**What is required**.
Write down every entry once more, exactly as it reads.

**Records for processing**.
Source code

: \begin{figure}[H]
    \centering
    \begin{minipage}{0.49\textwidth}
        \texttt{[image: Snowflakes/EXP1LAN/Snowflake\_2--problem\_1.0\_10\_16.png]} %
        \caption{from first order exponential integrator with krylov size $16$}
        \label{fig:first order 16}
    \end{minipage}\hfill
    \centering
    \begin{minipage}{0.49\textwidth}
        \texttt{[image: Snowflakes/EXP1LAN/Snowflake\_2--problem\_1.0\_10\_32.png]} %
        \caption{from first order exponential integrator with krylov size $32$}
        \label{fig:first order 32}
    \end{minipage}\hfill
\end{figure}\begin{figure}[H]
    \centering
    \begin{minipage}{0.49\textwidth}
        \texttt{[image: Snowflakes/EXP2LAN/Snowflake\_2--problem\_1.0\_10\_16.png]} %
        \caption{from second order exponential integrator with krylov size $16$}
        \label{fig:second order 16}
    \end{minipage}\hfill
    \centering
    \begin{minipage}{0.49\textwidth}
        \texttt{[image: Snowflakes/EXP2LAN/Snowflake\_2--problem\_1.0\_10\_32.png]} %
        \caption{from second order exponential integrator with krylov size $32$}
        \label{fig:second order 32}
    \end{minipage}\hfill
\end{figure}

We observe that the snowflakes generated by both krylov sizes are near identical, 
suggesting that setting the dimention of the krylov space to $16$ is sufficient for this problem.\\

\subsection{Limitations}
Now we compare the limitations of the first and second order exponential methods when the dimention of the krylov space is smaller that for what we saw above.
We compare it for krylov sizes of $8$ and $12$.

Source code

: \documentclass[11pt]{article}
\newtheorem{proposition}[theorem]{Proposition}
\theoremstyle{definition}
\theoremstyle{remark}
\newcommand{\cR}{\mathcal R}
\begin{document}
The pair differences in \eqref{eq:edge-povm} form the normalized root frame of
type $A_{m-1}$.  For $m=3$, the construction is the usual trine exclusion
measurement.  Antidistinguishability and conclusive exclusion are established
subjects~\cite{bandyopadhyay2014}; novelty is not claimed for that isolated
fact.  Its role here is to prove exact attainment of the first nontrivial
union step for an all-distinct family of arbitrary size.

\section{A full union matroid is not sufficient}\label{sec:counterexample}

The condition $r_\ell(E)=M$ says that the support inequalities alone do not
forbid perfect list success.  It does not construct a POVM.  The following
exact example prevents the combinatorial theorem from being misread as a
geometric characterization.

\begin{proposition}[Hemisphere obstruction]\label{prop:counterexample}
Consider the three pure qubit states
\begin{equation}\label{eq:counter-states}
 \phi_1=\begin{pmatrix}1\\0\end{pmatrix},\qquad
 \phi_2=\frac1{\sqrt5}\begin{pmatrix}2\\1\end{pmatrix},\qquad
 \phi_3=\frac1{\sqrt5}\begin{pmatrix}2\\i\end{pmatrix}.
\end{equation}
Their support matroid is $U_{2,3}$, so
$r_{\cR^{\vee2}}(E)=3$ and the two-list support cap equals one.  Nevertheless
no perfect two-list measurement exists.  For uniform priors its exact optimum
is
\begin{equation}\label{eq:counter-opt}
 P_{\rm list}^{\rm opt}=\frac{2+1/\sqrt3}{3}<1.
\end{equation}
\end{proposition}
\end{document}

**Answer space**.
Source code

: \begin{figure}[H]
    \centering
    \begin{minipage}{0.49\textwidth}
        \texttt{[image: Snowflakes/EXP1LAN/Snowflake\_2--problem\_1.0\_10\_16.png]} %
        \caption{from first order exponential integrator with krylov size $16$}
        \label{fig:first order 16}
    \end{minipage}\hfill
    \centering
    \begin{minipage}{0.49\textwidth}
        \texttt{[image: Snowflakes/EXP1LAN/Snowflake\_2--problem\_1.0\_10\_32.png]} %
        \caption{from first order exponential integrator with krylov size $32$}
        \label{fig:first order 32}
    \end{minipage}\hfill
\end{figure}\begin{figure}[H]
    \centering
    \begin{minipage}{0.49\textwidth}
        \texttt{[image: Snowflakes/EXP2LAN/Snowflake\_2--problem\_1.0\_10\_16.png]} %
        \caption{from second order exponential integrator with krylov size $16$}
        \label{fig:second order 16}
    \end{minipage}\hfill
    \centering
    \begin{minipage}{0.49\textwidth}
        \texttt{[image: Snowflakes/EXP2LAN/Snowflake\_2--problem\_1.0\_10\_32.png]} %
        \caption{from second order exponential integrator with krylov size $32$}
        \label{fig:second order 32}
    \end{minipage}\hfill
\end{figure}

We observe that the snowflakes generated by both krylov sizes are near identical, 
suggesting that setting the dimention of the krylov space to $16$ is sufficient for this problem.\\

\subsection{Limitations}
Now we compare the limitations of the first and second order exponential methods when the dimention of the krylov space is smaller that for what we saw above.
We compare it for krylov sizes of $8$ and $12$.

Source code

: \documentclass[11pt]{article}
\newtheorem{proposition}[theorem]{Proposition}
\theoremstyle{definition}
\theoremstyle{remark}
\newcommand{\cR}{\mathcal R}
\begin{document}
The pair differences in \eqref{eq:edge-povm} form the normalized root frame of
type $A_{m-1}$.  For $m=3$, the construction is the usual trine exclusion
measurement.  Antidistinguishability and conclusive exclusion are established
subjects~\cite{bandyopadhyay2014}; novelty is not claimed for that isolated
fact.  Its role here is to prove exact attainment of the first nontrivial
union step for an all-distinct family of arbitrary size.

\section{A full union matroid is not sufficient}\label{sec:counterexample}

The condition $r_\ell(E)=M$ says that the support inequalities alone do not
forbid perfect list success.  It does not construct a POVM.  The following
exact example prevents the combinatorial theorem from being misread as a
geometric characterization.

\begin{proposition}[Hemisphere obstruction]\label{prop:counterexample}
Consider the three pure qubit states
\begin{equation}\label{eq:counter-states}
 \phi_1=\begin{pmatrix}1\\0\end{pmatrix},\qquad
 \phi_2=\frac1{\sqrt5}\begin{pmatrix}2\\1\end{pmatrix},\qquad
 \phi_3=\frac1{\sqrt5}\begin{pmatrix}2\\i\end{pmatrix}.
\end{equation}
Their support matroid is $U_{2,3}$, so
$r_{\cR^{\vee2}}(E)=3$ and the two-list support cap equals one.  Nevertheless
no perfect two-list measurement exists.  For uniform priors its exact optimum
is
\begin{equation}\label{eq:counter-opt}
 P_{\rm list}^{\rm opt}=\frac{2+1/\sqrt3}{3}<1.
\end{equation}
\end{proposition}
\end{document}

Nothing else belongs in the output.